Dans la bataille fiscale, la Suisse doit accepter d'entrer en pourparlers avec Bruxelles, affirme Laurent Goetschel. Keystone

A terme, la Suisse devra aborder la question de sa politique fiscale cantonale réservée aux sociétés étrangères, avec Bruxelles.

C’est l’avis de Laurent Goetschel, spécialiste des questions européennes. Il l’explique dans un entretien accordé à swissinfo.

L’expert ne s’attend pas à des sanctions mais estime que les prochaines négociations bilatérales pourraient subir des retards. Mardi, la Commission européenne a en effet formellement exigé de la Suisse qu’elle revoie sa politique fiscale réservée aux entreprises et holding étrangères.

La Commission européenne sommait Berne de modifier et d’abandonner ce que l’UE qualifie de pratique fiscale illégale.

Le ministre suisse des Finances, Hans-Rudolf Merz a, pour sa part, déclaré que la décision des autorités européennes était «sans fondement aucun». «Il n’y a aucunement lieu de négocier ce secteur». C’est en ces termes que le grand argentier de la Confédération, qui représente le gouvernement, à répondu à Bruxelles.

Laurent Goetschel, professeur auprès de l’Institut européen de l’Université de Bâle, estime de son côté que la Suisse «devra tôt ou tard» accepter d’entrer en négociation avec Bruxelles sur la pratique fiscale conduite dans certains de ses cantons.

swissinfo: Les forfaits fiscaux cantonaux attribués aux holdings étrangères, violent-ils vraiment les Accords de libre-échange de 1972, comme le prétend la Commission européenne?

Laurent Goetschel: La question est très controversée. Du point de vue suisse, ce n’est absolument pas le cas; la politique fiscale cantonale ne pose pas de problème.

Le fait est néanmoins que, cette dispute sur les Accords de libre-échange marque le point de départ de cet épineux débat. Concrètement, il s’agit avant tout de défendre des positions politiques dans un rapport de force.

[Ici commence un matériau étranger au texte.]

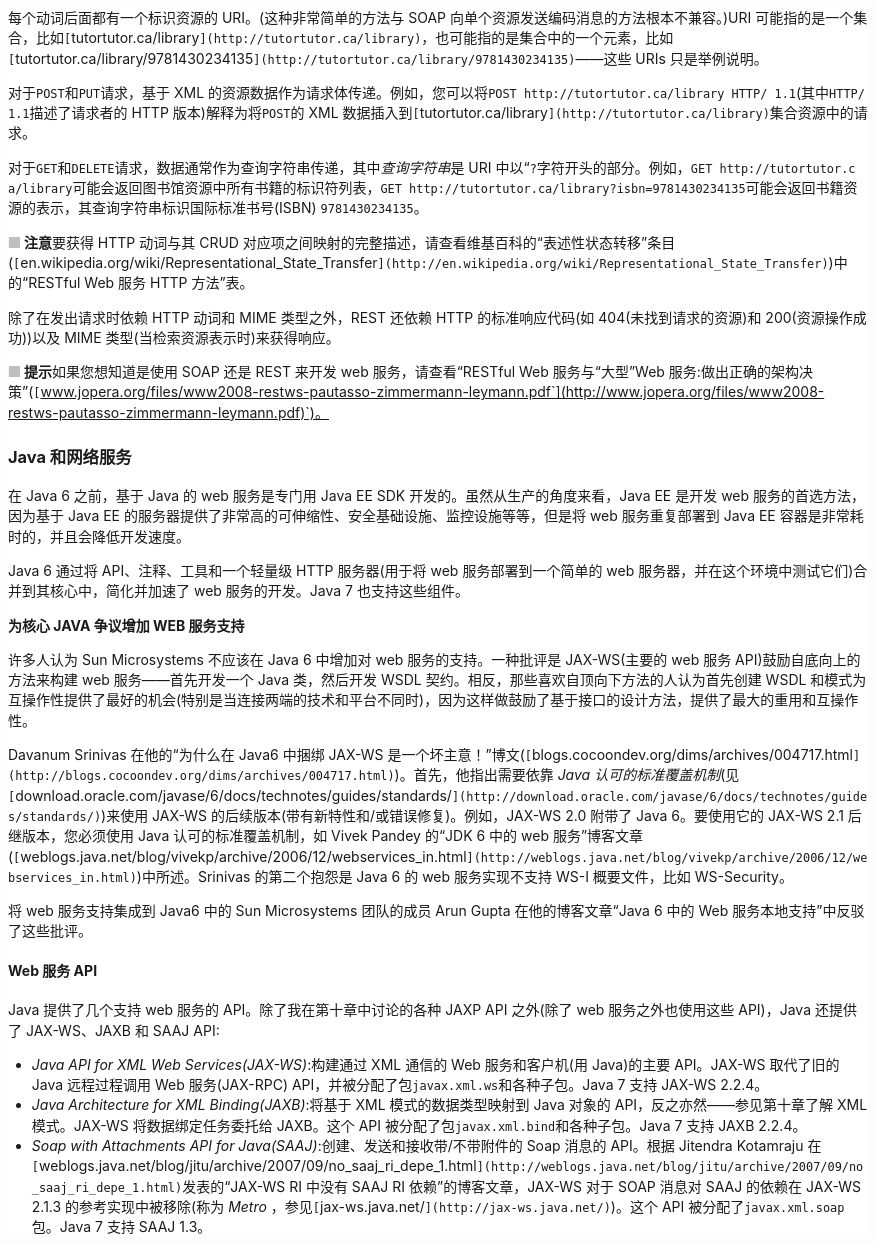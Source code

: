 

每个动词后面都有一个标识资源的 URI。(这种非常简单的方法与 SOAP 向单个资源发送编码消息的方法根本不兼容。)URI 可能指的是一个集合，比如`[`tutortutor.ca/library`](http://tutortutor.ca/library)`，也可能指的是集合中的一个元素，比如`[`tutortutor.ca/library/9781430234135`](http://tutortutor.ca/library/9781430234135)`——这些 URIs 只是举例说明。

对于`POST`和`PUT`请求，基于 XML 的资源数据作为请求体传递。例如，您可以将`POST http://tutortutor.ca/library HTTP/ 1.1`(其中`HTTP/ 1.1`描述了请求者的 HTTP 版本)解释为将`POST`的 XML 数据插入到`[`tutortutor.ca/library`](http://tutortutor.ca/library)`集合资源中的请求。

对于`GET`和`DELETE`请求，数据通常作为查询字符串传递，其中*查询字符串*是 URI 中以“`?`字符开头的部分。例如，`GET http://tutortutor.ca/library`可能会返回图书馆资源中所有书籍的标识符列表，`GET http://tutortutor.ca/library?isbn=9781430234135`可能会返回书籍资源的表示，其查询字符串标识国际标准书号(ISBN) `9781430234135`。

![images](img/square.jpg) **注意**要获得 HTTP 动词与其 CRUD 对应项之间映射的完整描述，请查看维基百科的“表述性状态转移”条目(`[`en.wikipedia.org/wiki/Representational_State_Transfer`](http://en.wikipedia.org/wiki/Representational_State_Transfer)`)中的“RESTful Web 服务 HTTP 方法”表。

除了在发出请求时依赖 HTTP 动词和 MIME 类型之外，REST 还依赖 HTTP 的标准响应代码(如 404(未找到请求的资源)和 200(资源操作成功))以及 MIME 类型(当检索资源表示时)来获得响应。

![images](img/square.jpg) **提示**如果您想知道是使用 SOAP 还是 REST 来开发 web 服务，请查看“RESTful Web 服务与“大型”Web 服务:做出正确的架构决策”(`[`www.jopera.org/files/www2008-restws-pautasso-zimmermann-leymann.pdf`](http://www.jopera.org/files/www2008-restws-pautasso-zimmermann-leymann.pdf)`)。

### Java 和网络服务

在 Java 6 之前，基于 Java 的 web 服务是专门用 Java EE SDK 开发的。虽然从生产的角度来看，Java EE 是开发 web 服务的首选方法，因为基于 Java EE 的服务器提供了非常高的可伸缩性、安全基础设施、监控设施等等，但是将 web 服务重复部署到 Java EE 容器是非常耗时的，并且会降低开发速度。

Java 6 通过将 API、注释、工具和一个轻量级 HTTP 服务器(用于将 web 服务部署到一个简单的 web 服务器，并在这个环境中测试它们)合并到其核心中，简化并加速了 web 服务的开发。Java 7 也支持这些组件。

**为核心 JAVA 争议增加 WEB 服务支持**

许多人认为 Sun Microsystems 不应该在 Java 6 中增加对 web 服务的支持。一种批评是 JAX-WS(主要的 web 服务 API)鼓励自底向上的方法来构建 web 服务——首先开发一个 Java 类，然后开发 WSDL 契约。相反，那些喜欢自顶向下方法的人认为首先创建 WSDL 和模式为互操作性提供了最好的机会(特别是当连接两端的技术和平台不同时)，因为这样做鼓励了基于接口的设计方法，提供了最大的重用和互操作性。

Davanum Srinivas 在他的“为什么在 Java6 中捆绑 JAX-WS 是一个坏主意！”博文(`[`blogs.cocoondev.org/dims/archives/004717.html`](http://blogs.cocoondev.org/dims/archives/004717.html)`)。首先，他指出需要依靠 *Java 认可的标准覆盖机制*(见`[`download.oracle.com/javase/6/docs/technotes/guides/standards/`](http://download.oracle.com/javase/6/docs/technotes/guides/standards/)`)来使用 JAX-WS 的后续版本(带有新特性和/或错误修复)。例如，JAX-WS 2.0 附带了 Java 6。要使用它的 JAX-WS 2.1 后继版本，您必须使用 Java 认可的标准覆盖机制，如 Vivek Pandey 的“JDK 6 中的 web 服务”博客文章(`[`weblogs.java.net/blog/vivekp/archive/2006/12/webservices_in.html`](http://weblogs.java.net/blog/vivekp/archive/2006/12/webservices_in.html)`)中所述。Srinivas 的第二个抱怨是 Java 6 的 web 服务实现不支持 WS-I 概要文件，比如 WS-Security。

将 web 服务支持集成到 Java6 中的 Sun Microsystems 团队的成员 Arun Gupta 在他的博客文章“Java 6 中的 Web 服务本地支持”中反驳了这些批评。

#### Web 服务 API

Java 提供了几个支持 web 服务的 API。除了我在第十章中讨论的各种 JAXP API 之外(除了 web 服务之外也使用这些 API)，Java 还提供了 JAX-WS、JAXB 和 SAAJ API:

*   *Java API for XML Web Services(JAX-WS)*:构建通过 XML 通信的 Web 服务和客户机(用 Java)的主要 API。JAX-WS 取代了旧的 Java 远程过程调用 Web 服务(JAX-RPC) API，并被分配了包`javax.xml.ws`和各种子包。Java 7 支持 JAX-WS 2.2.4。
*   *Java Architecture for XML Binding(JAXB)*:将基于 XML 模式的数据类型映射到 Java 对象的 API，反之亦然——参见第十章了解 XML 模式。JAX-WS 将数据绑定任务委托给 JAXB。这个 API 被分配了包`javax.xml.bind`和各种子包。Java 7 支持 JAXB 2.2.4。
*   *Soap with Attachments API for Java(SAAJ)*:创建、发送和接收带/不带附件的 Soap 消息的 API。根据 Jitendra Kotamraju 在`[`weblogs.java.net/blog/jitu/archive/2007/09/no_saaj_ri_depe_1.html`](http://weblogs.java.net/blog/jitu/archive/2007/09/no_saaj_ri_depe_1.html)`发表的“JAX-WS RI 中没有 SAAJ RI 依赖”的博客文章，JAX-WS 对于 SOAP 消息对 SAAJ 的依赖在 JAX-WS 2.1.3 的参考实现中被移除(称为 *Metro* ，参见`[`jax-ws.java.net/`](http://jax-ws.java.net/)`)。这个 API 被分配了`javax.xml.soap`包。Java 7 支持 SAAJ 1.3。
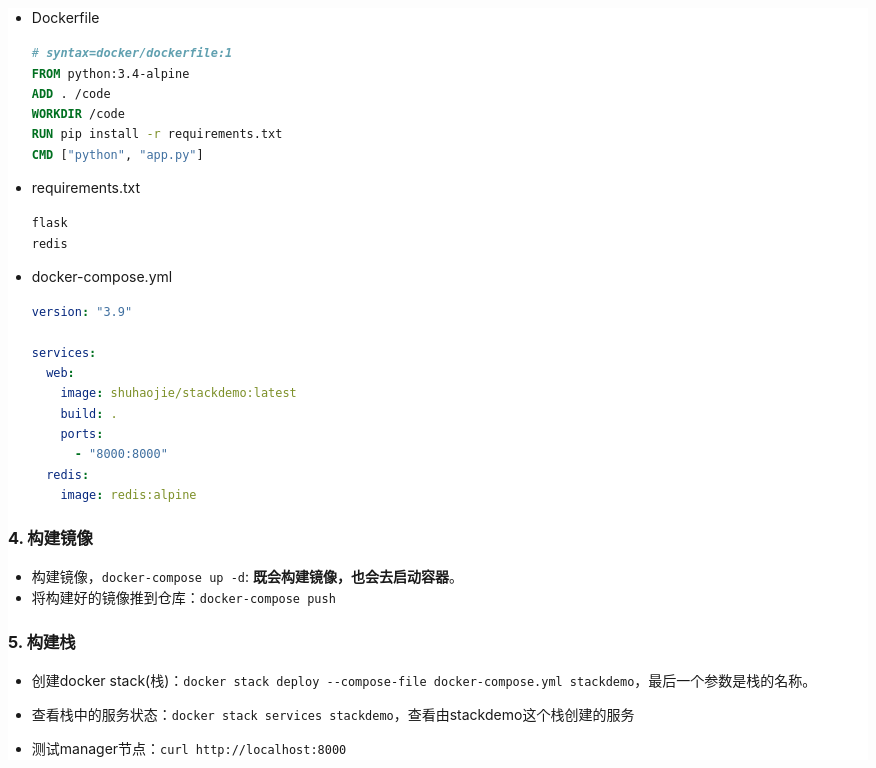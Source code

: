 - Dockerfile

  ```dockerfile
  # syntax=docker/dockerfile:1
  FROM python:3.4-alpine
  ADD . /code
  WORKDIR /code
  RUN pip install -r requirements.txt
  CMD ["python", "app.py"]
  ```

- requirements.txt

  ```txt
  flask
  redis
  ```

- docker-compose.yml

  ```yml
  version: "3.9"
  
  services:
    web:
      image: shuhaojie/stackdemo:latest
      build: .
      ports:
        - "8000:8000"
    redis:
      image: redis:alpine
  ```

### 4. 构建镜像

- 构建镜像，`docker-compose up -d`: **既会构建镜像，也会去启动容器**。
- 将构建好的镜像推到仓库：`docker-compose push`

### 5. 构建栈

- 创建docker stack(栈)：`docker stack deploy --compose-file docker-compose.yml stackdemo`，最后一个参数是栈的名称。
- 查看栈中的服务状态：`docker stack services stackdemo`，查看由stackdemo这个栈创建的服务

- 测试manager节点：`curl http://localhost:8000`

swissinfo: N’est-ce pas plus simplement une lutte entre places économiques? Après tout, certains pays membres de l’UE, comme l’Irlande, Chypre ou encore le Luxembourg proposent eux aussi des avantages fiscaux?

L.G. : Oui, en coulisses, les intérêts politiques peuvent reposer sur des questions économiques. Il est légitime – et du reste fréquent – de conduire une politique qui favorise par exemple certains lieux, dans le but d’y encourager le développement économique.

C’est une question de principe; un peu comme dans un couple, lorsque l’un des deux partenaires est incommodé sur un point précis par l’attitude de l’autre, ce dernier doit être prêt à en discuter.

L’UE est très contrariée par la question des forfaits fiscaux – par ailleurs réglée, mais peut-être pas de façon très explicite, dans les Accords bilatéraux – et voudrait aborder la question avec la Suisse, quand bien même Berne ne partage pas cette approche.

swissinfo: Quels sont les enjeux? S’agit-il de simples menaces ou la Suisse doit-elle véritablement craindre l’application de sanctions douanières par exemple?

L.G. : Je ne pense pas que la Suisse soit menacée par de possibles sanctions. Une telle issue ne va ni dans l’intérêt de Berne ni dans celui de Bruxelles. Il s’agit plutôt d’un rapport de forces politiques, dans lequel les parties revendiquent chacune une haute protection et conservent une position très ferme.

L’UE menace la Suisse de sanctions, qui de son côté affirme que le problème est une simple question de communication. Je dirais que la suite des événements dépend largement des attitudes qu’adopteront les uns et les autres.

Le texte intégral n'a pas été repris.